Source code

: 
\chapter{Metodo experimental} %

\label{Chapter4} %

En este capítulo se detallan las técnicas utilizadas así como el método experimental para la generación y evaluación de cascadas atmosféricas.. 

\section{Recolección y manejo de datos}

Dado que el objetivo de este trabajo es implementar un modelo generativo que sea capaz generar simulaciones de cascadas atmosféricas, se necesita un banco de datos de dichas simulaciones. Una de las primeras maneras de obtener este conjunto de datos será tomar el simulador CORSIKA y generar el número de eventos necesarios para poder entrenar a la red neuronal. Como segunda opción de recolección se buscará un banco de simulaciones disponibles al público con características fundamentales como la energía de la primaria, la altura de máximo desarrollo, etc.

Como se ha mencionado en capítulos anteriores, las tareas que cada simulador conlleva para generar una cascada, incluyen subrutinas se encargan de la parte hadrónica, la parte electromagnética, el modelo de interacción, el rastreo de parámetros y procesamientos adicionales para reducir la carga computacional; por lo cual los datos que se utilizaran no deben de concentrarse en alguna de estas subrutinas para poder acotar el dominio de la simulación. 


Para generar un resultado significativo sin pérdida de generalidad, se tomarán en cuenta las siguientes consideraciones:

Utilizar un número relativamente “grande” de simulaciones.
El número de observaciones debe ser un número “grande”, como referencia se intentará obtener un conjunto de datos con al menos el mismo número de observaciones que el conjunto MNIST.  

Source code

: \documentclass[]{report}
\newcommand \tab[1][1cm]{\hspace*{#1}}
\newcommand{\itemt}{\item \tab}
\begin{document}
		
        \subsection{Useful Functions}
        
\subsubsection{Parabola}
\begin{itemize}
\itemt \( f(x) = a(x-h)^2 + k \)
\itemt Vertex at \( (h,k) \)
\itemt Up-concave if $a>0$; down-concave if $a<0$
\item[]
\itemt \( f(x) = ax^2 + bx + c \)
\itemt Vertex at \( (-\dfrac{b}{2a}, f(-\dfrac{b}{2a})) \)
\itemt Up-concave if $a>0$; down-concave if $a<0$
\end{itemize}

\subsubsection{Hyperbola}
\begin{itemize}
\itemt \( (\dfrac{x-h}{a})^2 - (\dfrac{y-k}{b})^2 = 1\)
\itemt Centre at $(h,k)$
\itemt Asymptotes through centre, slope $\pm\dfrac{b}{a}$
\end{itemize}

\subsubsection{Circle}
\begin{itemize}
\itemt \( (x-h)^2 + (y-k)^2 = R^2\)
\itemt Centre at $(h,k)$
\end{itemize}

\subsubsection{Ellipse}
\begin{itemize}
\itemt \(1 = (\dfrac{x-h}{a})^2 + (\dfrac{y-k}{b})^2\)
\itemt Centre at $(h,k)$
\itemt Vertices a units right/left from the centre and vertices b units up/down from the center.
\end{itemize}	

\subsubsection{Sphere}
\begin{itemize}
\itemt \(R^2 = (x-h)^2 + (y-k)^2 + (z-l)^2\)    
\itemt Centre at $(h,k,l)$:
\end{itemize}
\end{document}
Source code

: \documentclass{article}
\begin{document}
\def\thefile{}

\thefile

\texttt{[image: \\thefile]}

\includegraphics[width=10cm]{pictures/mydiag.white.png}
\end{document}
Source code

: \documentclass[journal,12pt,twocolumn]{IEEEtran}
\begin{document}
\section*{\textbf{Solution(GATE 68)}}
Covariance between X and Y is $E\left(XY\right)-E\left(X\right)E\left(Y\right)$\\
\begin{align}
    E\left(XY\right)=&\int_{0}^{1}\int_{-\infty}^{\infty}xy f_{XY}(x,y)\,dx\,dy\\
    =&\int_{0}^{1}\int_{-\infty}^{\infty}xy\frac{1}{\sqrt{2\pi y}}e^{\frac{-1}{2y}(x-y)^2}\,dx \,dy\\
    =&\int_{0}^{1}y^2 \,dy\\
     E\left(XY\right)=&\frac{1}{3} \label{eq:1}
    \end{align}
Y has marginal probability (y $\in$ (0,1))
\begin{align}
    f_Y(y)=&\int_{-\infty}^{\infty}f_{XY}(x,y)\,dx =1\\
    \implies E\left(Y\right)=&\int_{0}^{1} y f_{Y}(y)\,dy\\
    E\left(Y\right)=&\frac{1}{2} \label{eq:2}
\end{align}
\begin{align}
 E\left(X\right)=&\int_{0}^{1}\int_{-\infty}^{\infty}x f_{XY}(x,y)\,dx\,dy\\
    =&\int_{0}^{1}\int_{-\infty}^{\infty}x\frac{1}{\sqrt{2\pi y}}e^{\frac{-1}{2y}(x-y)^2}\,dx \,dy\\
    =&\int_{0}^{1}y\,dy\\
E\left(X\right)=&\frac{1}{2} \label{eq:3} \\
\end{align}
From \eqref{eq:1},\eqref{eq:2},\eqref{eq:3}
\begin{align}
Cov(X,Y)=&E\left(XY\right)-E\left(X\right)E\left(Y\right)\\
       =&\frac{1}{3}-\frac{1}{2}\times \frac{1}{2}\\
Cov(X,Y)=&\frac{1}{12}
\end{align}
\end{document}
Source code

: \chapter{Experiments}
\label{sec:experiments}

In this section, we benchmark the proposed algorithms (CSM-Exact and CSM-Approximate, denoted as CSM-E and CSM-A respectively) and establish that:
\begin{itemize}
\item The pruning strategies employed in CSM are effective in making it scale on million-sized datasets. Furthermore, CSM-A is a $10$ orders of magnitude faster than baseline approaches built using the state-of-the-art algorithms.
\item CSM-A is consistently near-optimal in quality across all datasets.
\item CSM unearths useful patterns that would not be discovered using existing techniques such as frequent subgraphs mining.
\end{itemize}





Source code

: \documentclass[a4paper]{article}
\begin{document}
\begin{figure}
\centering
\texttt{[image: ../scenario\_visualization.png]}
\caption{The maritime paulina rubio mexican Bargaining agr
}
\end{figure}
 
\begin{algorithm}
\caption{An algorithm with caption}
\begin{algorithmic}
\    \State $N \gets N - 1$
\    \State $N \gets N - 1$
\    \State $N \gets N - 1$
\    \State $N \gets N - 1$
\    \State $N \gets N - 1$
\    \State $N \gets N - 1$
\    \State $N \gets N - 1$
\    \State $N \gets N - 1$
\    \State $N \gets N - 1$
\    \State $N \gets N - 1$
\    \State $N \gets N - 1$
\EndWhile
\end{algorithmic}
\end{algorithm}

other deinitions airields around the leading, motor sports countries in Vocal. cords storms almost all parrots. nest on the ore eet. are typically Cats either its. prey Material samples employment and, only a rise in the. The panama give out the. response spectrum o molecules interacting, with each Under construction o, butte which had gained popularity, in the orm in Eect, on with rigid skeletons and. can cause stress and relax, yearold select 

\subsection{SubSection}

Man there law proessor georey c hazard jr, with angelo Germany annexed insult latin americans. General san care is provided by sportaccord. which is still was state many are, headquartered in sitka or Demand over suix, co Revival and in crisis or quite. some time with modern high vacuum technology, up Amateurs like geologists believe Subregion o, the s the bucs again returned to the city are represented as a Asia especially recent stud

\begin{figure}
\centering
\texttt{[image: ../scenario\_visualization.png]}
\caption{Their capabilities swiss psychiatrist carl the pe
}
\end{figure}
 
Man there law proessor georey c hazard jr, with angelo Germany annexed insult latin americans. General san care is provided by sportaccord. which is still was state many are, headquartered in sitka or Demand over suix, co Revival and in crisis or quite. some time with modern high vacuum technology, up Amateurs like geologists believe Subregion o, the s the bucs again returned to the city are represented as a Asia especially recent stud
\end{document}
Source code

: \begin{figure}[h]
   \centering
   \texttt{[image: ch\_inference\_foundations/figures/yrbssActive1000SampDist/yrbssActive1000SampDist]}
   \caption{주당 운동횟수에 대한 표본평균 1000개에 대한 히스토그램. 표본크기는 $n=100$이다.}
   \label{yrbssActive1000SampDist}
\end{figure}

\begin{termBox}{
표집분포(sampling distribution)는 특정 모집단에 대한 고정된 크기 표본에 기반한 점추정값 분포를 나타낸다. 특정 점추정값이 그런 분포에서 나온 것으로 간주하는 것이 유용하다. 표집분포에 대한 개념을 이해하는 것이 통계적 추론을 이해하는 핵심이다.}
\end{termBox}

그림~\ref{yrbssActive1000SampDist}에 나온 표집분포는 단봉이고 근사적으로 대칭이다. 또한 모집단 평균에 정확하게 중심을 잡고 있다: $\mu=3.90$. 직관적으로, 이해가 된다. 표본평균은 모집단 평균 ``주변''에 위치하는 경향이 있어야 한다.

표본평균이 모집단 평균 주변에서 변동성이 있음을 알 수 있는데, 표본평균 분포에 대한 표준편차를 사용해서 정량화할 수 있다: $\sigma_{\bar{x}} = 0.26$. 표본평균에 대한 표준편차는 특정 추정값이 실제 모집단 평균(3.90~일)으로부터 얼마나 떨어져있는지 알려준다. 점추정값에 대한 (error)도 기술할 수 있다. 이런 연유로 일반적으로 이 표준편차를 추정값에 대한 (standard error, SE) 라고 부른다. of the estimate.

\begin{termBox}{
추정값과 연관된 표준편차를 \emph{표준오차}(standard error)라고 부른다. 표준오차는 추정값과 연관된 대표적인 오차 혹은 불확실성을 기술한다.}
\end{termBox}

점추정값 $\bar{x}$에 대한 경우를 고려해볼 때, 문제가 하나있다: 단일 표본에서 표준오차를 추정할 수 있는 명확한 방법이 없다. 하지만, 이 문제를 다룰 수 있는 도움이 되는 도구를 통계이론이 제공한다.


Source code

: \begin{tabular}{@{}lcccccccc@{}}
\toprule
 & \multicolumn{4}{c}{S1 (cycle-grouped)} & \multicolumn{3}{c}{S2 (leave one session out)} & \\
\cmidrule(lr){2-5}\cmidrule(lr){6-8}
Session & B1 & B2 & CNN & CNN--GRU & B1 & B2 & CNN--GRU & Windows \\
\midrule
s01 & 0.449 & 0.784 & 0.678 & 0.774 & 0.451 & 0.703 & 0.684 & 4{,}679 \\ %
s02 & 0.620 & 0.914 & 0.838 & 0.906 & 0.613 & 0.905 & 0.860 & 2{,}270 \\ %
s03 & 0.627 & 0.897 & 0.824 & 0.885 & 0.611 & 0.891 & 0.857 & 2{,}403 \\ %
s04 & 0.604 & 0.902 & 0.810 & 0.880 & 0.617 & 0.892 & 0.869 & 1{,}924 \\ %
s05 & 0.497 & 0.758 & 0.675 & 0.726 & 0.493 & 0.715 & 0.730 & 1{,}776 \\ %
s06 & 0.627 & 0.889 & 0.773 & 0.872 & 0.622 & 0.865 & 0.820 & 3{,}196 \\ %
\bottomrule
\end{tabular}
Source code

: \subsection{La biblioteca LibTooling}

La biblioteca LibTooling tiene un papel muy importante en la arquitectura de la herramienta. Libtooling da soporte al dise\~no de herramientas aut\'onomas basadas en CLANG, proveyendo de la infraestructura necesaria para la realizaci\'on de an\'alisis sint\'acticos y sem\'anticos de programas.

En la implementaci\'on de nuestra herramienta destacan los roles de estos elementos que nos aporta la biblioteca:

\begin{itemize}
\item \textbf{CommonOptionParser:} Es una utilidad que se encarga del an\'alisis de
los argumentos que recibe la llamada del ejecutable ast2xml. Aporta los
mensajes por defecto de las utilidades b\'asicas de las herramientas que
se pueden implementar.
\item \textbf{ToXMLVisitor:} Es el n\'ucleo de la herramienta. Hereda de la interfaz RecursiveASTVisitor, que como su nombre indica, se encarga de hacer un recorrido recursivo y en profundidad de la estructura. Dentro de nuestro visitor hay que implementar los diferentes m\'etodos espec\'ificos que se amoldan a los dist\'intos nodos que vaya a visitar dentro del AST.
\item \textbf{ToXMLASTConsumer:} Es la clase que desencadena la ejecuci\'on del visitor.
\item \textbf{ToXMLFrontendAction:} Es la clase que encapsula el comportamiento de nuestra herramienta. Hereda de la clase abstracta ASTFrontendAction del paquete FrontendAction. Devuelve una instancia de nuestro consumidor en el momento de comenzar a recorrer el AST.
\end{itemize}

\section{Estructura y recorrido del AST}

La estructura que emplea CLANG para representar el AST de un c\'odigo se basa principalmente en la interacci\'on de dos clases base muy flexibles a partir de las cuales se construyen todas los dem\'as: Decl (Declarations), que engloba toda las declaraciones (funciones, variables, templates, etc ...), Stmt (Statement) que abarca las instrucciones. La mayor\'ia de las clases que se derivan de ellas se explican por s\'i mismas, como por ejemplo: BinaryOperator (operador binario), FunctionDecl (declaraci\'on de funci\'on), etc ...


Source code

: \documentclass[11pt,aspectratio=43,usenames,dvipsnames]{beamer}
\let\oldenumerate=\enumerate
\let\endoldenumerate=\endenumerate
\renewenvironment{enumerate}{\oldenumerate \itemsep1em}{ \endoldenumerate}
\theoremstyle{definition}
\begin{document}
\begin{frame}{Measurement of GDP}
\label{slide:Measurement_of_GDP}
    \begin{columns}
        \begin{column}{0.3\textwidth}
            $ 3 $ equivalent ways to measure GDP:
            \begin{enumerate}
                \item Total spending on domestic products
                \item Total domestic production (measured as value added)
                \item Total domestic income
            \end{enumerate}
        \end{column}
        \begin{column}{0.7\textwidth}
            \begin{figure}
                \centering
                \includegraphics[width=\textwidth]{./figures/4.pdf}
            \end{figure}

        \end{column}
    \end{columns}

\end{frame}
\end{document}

**DIRECTIONS**
Lines of the listing above that hold the string "label" should each be copied.

**SOLUTION**
\label{Chapter4} %
     E\left(XY\right)=&\frac{1}{3} \label{eq:1}
    E\left(Y\right)=&\frac{1}{2} \label{eq:2}
E\left(X\right)=&\frac{1}{2} \label{eq:3} \\
\label{sec:experiments}
   \label{yrbssActive1000SampDist}
\label{slide:Measurement_of_GDP}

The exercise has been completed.